INSTRUCTIONS TO FOLLOW: Which lines of the data below hold "requires"? Copy each of them.

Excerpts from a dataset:
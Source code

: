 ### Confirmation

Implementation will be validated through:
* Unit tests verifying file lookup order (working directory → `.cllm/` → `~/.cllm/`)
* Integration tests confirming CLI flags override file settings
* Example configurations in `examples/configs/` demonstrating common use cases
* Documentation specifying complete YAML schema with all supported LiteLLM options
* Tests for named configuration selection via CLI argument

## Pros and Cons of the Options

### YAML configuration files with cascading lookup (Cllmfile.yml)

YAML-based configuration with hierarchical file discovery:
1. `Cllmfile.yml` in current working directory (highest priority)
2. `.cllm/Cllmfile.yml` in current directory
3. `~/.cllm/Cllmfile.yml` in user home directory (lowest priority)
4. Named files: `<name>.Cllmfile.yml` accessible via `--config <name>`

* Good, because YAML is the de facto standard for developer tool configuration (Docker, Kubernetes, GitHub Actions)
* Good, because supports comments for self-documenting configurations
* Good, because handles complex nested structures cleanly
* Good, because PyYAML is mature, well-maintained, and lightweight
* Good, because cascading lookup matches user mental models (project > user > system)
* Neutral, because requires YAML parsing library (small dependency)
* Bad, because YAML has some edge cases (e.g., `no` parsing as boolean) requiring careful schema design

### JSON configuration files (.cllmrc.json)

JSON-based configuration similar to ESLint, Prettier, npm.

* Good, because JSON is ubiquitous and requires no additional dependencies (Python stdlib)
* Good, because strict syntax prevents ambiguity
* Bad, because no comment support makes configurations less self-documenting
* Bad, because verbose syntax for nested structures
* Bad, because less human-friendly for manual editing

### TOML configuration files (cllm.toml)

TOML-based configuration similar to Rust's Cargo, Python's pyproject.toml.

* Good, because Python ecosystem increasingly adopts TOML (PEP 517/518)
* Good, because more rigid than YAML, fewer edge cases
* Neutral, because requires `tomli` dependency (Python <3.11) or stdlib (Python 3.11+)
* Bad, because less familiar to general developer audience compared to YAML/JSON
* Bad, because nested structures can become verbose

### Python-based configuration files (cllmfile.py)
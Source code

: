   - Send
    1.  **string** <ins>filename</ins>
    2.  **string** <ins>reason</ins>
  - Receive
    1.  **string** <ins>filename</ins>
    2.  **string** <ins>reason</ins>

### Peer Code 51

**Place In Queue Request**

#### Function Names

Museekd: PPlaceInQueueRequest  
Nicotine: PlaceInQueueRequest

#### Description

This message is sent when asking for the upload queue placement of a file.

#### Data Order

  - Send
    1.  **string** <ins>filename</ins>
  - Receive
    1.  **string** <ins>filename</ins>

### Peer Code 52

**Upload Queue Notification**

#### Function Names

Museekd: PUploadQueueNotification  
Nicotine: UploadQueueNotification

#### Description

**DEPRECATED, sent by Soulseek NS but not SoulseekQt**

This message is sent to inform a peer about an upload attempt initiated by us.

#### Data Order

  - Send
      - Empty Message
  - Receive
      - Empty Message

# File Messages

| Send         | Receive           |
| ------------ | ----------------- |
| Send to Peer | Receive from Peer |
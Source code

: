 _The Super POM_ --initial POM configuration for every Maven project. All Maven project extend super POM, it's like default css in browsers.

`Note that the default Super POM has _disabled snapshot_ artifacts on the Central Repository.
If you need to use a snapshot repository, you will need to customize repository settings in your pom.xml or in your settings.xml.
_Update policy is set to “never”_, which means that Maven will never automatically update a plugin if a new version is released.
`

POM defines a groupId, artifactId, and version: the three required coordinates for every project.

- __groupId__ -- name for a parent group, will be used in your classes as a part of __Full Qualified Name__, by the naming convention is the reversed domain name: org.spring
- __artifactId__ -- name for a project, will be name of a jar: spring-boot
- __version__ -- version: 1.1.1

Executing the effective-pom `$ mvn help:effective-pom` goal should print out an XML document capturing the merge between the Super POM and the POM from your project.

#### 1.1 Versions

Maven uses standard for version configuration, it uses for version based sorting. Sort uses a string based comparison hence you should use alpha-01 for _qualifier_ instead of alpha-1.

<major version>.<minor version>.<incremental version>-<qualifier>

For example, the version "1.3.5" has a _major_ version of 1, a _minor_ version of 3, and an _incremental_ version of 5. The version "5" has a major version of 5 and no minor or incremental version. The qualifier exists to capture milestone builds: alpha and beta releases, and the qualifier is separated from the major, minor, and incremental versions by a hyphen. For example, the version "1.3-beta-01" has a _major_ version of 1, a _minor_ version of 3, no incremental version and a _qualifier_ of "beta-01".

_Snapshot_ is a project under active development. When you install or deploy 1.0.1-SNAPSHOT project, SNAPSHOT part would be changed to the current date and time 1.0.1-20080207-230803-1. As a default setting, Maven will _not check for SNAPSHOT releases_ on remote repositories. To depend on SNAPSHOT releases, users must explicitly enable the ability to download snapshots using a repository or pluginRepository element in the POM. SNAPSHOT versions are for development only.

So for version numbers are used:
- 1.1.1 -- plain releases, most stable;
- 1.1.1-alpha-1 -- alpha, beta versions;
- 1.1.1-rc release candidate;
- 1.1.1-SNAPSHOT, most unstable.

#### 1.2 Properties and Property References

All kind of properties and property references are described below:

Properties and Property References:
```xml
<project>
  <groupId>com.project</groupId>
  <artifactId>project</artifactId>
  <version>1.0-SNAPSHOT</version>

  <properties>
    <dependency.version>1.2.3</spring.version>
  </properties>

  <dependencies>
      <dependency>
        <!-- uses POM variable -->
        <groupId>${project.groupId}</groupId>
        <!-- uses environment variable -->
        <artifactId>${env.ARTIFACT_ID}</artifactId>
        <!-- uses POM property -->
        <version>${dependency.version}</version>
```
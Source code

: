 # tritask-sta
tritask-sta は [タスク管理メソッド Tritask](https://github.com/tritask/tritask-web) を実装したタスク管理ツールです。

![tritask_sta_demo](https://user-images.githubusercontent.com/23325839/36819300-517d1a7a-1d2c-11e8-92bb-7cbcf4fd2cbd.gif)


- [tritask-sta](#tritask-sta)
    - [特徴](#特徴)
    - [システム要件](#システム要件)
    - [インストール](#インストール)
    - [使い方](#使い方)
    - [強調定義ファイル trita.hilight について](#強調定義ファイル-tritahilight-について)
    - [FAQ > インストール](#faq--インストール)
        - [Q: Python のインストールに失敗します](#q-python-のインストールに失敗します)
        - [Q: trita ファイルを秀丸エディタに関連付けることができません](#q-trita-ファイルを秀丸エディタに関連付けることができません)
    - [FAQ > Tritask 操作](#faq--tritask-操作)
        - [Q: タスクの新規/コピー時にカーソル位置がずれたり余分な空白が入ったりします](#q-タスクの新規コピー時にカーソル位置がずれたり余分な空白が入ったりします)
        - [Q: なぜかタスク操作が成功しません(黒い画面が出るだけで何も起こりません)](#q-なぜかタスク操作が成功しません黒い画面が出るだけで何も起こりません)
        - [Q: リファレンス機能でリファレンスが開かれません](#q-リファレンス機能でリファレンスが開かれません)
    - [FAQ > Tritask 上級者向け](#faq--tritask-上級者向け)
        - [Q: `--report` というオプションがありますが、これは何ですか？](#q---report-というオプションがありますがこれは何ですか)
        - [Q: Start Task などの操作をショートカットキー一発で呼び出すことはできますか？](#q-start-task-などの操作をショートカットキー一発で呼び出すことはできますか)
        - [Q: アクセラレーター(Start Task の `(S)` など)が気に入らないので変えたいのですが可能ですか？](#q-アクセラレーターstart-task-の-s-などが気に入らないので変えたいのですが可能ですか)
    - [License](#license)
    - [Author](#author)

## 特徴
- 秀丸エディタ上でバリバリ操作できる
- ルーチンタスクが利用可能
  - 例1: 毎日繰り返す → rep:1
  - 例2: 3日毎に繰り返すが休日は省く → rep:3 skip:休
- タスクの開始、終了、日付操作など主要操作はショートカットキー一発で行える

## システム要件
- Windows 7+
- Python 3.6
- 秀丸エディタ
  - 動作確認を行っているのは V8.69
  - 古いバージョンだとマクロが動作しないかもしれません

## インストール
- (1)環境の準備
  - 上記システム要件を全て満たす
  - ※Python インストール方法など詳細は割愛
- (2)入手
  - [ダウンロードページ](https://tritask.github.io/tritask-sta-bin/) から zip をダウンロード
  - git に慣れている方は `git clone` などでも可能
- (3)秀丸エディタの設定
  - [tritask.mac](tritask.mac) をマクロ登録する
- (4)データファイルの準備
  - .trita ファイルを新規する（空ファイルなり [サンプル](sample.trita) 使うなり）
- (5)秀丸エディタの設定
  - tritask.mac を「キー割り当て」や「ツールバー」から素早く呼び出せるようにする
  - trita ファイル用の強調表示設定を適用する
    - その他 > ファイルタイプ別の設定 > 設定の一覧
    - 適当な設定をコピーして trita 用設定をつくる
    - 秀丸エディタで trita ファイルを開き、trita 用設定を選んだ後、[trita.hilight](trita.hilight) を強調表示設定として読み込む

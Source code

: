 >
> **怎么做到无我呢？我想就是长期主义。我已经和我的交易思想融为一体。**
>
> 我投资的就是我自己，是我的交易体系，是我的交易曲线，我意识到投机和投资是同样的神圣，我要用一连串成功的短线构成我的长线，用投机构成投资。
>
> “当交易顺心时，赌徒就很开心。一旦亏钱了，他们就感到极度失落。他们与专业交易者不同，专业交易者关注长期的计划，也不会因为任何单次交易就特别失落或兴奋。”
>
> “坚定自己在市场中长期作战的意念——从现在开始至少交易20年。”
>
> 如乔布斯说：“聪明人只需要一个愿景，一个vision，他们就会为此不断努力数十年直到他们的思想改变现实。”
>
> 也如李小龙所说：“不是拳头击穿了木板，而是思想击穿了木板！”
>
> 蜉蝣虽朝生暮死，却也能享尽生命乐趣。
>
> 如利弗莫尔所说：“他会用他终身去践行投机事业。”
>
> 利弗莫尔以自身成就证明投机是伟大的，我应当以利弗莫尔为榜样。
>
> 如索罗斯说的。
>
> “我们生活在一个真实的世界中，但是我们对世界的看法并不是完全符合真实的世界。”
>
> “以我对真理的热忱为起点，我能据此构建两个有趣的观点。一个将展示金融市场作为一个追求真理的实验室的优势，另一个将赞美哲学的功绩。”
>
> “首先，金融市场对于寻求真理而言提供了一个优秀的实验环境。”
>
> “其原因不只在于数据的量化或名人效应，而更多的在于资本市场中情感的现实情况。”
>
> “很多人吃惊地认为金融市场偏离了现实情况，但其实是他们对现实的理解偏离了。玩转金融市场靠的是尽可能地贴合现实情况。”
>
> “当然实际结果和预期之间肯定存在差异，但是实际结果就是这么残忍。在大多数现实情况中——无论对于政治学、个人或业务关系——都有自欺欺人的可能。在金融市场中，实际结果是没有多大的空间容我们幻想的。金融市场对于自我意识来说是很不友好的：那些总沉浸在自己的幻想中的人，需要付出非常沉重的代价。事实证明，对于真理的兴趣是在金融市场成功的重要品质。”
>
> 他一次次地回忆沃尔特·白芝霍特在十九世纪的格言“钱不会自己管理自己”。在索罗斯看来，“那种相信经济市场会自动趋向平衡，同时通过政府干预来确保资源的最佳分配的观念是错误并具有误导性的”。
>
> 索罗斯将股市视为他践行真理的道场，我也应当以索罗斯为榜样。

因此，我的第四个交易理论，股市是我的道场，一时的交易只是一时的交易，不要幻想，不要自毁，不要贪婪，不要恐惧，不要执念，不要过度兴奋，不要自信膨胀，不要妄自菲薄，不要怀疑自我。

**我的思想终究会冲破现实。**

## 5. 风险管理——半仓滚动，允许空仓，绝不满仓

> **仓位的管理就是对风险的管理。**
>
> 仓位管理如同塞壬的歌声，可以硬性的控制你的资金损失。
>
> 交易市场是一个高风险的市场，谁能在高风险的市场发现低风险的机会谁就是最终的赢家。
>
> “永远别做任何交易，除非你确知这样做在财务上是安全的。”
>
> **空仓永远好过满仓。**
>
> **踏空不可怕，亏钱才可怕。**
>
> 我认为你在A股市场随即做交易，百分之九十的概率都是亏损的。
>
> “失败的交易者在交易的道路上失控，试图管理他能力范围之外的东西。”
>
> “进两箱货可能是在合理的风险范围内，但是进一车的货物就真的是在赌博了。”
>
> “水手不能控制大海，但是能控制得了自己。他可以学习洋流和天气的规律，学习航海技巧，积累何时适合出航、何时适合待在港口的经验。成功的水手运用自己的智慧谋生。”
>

COMPLETED TASK:
* Neutral, because requires YAML parsing library (small dependency)
* Good, because JSON is ubiquitous and requires no additional dependencies (Python stdlib)
* Neutral, because requires `tomli` dependency (Python <3.11) or stdlib (Python 3.11+)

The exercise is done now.